_Your goal_: Lines to restate from the data below: from the one containing "All processing and" to the one containing "### Papers with Code API Check", both included. Give them again exactly, and only them.

[Dataset entries]
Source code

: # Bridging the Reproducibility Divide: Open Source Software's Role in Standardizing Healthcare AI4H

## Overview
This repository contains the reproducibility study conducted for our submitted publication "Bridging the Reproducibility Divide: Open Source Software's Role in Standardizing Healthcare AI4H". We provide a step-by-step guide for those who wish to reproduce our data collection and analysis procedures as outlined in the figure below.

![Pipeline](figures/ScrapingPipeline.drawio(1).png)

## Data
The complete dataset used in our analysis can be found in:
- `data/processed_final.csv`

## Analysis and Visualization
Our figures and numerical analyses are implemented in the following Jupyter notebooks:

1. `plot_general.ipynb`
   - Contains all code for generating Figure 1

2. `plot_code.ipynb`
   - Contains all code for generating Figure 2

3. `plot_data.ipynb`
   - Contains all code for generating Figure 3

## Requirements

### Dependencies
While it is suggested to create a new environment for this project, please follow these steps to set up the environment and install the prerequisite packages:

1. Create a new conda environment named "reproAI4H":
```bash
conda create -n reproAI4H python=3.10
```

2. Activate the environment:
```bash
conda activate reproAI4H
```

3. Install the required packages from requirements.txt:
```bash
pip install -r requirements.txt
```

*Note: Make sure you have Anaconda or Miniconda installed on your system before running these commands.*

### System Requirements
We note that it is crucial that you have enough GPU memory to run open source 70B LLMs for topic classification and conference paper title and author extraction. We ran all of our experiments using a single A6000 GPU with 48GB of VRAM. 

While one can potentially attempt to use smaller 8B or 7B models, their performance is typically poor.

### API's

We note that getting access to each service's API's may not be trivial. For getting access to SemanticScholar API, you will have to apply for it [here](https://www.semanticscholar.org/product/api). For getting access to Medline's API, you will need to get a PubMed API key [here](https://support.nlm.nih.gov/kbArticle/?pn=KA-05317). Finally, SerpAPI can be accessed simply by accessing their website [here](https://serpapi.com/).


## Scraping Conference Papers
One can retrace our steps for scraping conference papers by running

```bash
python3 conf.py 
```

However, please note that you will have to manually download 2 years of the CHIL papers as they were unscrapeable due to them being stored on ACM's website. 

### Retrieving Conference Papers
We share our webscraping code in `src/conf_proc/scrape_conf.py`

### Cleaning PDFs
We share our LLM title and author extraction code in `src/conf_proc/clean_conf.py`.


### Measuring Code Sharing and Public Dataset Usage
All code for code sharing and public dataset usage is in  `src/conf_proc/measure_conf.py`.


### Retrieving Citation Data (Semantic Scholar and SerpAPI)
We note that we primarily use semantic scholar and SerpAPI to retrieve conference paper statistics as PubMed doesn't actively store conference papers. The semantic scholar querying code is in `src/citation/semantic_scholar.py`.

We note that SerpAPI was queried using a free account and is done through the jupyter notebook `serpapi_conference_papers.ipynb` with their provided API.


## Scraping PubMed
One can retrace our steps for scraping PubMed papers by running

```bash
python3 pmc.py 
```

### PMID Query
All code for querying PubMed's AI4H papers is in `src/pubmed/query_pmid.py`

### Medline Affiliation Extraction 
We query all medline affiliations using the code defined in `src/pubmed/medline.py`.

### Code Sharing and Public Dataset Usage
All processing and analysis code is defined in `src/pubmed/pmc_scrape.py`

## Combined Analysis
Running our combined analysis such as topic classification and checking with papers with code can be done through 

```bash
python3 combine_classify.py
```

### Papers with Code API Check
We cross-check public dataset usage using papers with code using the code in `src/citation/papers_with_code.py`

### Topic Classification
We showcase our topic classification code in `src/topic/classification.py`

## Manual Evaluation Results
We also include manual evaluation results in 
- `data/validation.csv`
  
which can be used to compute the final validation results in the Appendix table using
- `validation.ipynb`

_Answer space_:
All processing and analysis code is defined in `src/pubmed/pmc_scrape.py`

## Combined Analysis
Running our combined analysis such as topic classification and checking with papers with code can be done through 

```bash
python3 combine_classify.py
```

### Papers with Code API Check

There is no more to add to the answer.